The term big social data serves to draw attention to three salient dimensions that define new forms of social data: volume, variety and velocity, the last reflecting its often real-time and rapidly changing character. Developments linked to the emergence of big social data are happening continually and we cannot be certain what impact such data will have on research processes. It is possible that it will promote the use of new computational social science methods in place of more traditional quantitative and qualitative research methods. It might also influence thinking and re-orientate social research around new objects, populations and techniques; network analysis offers an example here. The analysis of social processes as they actually happen is bound to give researchers insights and interesting avenues to explore that are absent from the often post-hoc reconstructions of events that are available via traditional research instruments and datasets.

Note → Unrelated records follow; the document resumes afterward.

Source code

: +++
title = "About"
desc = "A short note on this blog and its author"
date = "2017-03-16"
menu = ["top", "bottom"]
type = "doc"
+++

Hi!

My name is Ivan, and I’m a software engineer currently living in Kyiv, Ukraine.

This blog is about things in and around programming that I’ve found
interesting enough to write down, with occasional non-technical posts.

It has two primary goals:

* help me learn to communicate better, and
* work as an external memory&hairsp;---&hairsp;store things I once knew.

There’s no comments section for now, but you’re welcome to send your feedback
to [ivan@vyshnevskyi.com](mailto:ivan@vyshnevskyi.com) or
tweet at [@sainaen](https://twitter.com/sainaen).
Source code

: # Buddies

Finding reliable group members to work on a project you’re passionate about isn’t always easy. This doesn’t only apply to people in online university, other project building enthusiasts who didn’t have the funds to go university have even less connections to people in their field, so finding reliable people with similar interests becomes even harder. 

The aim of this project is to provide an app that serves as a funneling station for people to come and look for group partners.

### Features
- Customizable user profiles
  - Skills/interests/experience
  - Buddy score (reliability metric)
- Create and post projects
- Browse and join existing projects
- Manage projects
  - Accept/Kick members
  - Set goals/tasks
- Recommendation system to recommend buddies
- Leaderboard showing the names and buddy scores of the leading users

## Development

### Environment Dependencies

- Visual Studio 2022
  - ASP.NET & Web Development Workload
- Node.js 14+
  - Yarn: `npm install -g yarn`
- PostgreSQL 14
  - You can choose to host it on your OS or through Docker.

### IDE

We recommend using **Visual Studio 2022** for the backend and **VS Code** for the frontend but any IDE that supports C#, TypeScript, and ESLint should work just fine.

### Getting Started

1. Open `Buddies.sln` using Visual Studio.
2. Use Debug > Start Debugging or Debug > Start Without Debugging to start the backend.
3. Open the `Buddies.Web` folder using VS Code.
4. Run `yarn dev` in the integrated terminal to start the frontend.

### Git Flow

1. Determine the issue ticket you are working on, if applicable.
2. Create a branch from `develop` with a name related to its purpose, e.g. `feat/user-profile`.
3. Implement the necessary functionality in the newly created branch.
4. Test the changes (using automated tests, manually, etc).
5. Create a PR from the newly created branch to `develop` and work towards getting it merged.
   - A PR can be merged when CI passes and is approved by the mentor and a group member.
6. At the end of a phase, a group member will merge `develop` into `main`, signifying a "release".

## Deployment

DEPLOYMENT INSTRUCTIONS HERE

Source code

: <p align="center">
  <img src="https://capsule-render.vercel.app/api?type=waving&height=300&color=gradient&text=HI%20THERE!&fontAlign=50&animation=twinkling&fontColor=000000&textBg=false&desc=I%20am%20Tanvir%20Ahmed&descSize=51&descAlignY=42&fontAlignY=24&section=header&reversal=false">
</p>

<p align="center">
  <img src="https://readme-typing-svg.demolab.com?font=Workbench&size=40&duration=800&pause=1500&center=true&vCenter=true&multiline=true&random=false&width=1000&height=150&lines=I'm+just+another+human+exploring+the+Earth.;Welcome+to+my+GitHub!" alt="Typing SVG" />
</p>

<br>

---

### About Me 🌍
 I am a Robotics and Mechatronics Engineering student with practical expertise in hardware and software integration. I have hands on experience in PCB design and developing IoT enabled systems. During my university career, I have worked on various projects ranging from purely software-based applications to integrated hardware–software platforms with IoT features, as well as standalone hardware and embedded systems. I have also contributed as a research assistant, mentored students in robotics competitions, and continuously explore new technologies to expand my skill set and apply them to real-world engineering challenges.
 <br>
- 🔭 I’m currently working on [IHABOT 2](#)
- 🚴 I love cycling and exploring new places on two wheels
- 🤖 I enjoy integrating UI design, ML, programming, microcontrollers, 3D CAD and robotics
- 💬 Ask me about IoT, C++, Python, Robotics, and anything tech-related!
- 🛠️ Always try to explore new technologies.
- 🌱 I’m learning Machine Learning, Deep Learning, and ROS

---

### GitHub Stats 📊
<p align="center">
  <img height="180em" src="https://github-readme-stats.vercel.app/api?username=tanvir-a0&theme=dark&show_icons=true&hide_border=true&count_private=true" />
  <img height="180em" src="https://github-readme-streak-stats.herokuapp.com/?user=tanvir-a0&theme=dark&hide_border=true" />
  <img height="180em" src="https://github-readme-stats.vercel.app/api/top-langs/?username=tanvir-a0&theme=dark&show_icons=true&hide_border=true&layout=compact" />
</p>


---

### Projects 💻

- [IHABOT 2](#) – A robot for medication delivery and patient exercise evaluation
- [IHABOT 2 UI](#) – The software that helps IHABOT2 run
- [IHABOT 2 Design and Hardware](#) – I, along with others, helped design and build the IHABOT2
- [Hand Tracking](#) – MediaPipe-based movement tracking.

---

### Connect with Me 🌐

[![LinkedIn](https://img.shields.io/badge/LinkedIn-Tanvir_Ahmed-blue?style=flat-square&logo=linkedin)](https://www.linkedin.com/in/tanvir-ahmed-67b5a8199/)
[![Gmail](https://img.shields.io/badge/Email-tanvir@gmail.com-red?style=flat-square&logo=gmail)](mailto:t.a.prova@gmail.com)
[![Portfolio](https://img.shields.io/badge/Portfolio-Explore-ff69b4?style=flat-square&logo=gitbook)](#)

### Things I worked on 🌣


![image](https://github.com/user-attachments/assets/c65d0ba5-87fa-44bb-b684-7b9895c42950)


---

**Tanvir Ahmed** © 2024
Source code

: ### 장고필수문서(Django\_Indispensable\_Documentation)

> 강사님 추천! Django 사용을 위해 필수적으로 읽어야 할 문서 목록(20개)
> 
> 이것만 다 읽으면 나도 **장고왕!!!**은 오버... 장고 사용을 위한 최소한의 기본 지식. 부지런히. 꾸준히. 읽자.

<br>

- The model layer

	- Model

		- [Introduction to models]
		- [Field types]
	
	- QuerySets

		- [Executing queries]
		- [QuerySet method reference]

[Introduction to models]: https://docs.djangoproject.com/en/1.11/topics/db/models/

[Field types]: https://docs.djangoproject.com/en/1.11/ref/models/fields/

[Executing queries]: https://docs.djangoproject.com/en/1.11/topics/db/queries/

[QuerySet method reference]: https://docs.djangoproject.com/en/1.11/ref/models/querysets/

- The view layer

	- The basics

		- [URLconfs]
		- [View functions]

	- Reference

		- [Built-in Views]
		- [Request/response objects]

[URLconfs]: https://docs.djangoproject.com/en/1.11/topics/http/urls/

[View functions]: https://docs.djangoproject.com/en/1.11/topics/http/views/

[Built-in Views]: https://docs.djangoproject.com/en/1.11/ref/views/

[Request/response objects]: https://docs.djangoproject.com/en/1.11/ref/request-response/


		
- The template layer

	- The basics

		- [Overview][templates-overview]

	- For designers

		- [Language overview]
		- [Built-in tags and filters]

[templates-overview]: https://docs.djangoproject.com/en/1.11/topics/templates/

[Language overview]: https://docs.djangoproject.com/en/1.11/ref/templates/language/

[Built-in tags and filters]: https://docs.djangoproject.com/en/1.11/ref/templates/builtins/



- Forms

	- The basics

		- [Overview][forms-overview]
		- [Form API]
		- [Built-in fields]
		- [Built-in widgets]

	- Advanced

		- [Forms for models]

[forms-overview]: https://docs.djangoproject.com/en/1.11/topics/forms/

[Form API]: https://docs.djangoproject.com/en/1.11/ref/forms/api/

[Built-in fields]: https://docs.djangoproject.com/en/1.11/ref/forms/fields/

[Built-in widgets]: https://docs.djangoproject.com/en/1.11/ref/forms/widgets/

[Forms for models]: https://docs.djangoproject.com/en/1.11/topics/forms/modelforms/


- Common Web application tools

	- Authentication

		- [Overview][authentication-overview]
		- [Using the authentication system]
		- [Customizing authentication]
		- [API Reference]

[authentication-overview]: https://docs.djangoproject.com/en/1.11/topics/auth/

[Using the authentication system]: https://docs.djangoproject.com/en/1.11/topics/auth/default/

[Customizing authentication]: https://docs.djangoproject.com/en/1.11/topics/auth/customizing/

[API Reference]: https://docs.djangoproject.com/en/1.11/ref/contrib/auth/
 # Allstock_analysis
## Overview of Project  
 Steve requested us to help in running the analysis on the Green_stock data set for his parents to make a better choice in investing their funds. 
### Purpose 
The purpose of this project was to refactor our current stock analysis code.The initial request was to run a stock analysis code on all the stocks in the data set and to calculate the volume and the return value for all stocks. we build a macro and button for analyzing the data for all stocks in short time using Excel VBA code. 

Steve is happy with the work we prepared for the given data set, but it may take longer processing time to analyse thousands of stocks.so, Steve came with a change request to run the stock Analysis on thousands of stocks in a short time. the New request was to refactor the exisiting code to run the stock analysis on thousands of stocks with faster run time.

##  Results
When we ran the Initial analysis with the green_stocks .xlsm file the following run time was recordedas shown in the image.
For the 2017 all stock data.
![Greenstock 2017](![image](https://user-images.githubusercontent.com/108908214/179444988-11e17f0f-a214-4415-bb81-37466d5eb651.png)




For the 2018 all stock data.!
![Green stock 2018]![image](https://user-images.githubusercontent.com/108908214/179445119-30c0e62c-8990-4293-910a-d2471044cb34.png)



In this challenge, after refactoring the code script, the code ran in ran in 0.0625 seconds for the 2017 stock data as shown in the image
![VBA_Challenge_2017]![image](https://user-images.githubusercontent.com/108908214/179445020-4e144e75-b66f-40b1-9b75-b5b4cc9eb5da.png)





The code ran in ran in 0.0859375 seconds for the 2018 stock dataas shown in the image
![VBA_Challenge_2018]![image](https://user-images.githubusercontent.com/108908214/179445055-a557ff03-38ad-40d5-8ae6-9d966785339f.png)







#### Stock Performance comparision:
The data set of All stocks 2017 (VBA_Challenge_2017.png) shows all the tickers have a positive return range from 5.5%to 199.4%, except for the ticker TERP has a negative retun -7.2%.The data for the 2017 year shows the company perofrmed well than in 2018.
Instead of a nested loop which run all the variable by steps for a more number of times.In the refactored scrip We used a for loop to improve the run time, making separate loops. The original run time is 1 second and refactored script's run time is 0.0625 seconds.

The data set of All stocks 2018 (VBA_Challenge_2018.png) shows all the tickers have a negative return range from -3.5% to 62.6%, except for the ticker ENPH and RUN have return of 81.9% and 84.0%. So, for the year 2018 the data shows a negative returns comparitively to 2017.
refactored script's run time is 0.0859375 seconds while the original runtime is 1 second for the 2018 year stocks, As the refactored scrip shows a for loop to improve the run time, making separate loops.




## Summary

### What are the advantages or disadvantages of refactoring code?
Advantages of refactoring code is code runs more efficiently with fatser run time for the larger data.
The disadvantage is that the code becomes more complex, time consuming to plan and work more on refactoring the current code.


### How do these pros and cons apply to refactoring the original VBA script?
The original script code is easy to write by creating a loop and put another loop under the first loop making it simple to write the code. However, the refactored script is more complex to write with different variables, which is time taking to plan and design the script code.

Big social data will inevitably force us to rethink the role of academic social scientists. One way forward would be for them to actively seek collaborations with groups, both professional and lay, involved in doing various kinds of ‘practical, everyday sociology’. An example of collaboration with professionals might include assisting journalists8 who increasingly find themselves needing to analyse large datasets in order to report news stories.9 Examples of collaborating with lay people include ‘citizen social science’ where members of the public can assist with research through crowd-sourcing data (as illustrated in Chapter 9), by participating in analytical work (Procter et al., 2013b), and even by taking a role in the setting of research agendas (Housley et al., 2014). These examples suggest possibilities for forging a new relationship between academic social science and society at large, a ‘public sociology’ (Burawoy, 2005), where social scientific knowledge is co-produced by a wide range of stakeholders (Housley et al., 2014) and is subject to greater public oversight and accountability. Initiatives in other discipline areas might provide models for how to proceed in the social sciences: see, for example, the Public Laboratory for Open Technology and Science (http://publiclab.org/), whose ‘goal is to increase the ability of underserved communities to identify, redress, remediate, and create awareness and accountability around environmental concerns.’
Finally, as is noted in several of the chapters that follow, big social data has given fresh stimulus to debates about research ethics (see e.g., boyd and Crawford, 2012), much of which focuses on the issue of people’s right to privacy but which also raises questions about the role and status of academic research. At the same time, we must not lose sight of the broader issue of the ethics of research and innovation (see e.g. Stahl, Eden and Jirotka, 2012, and Chapter 12 in this volume).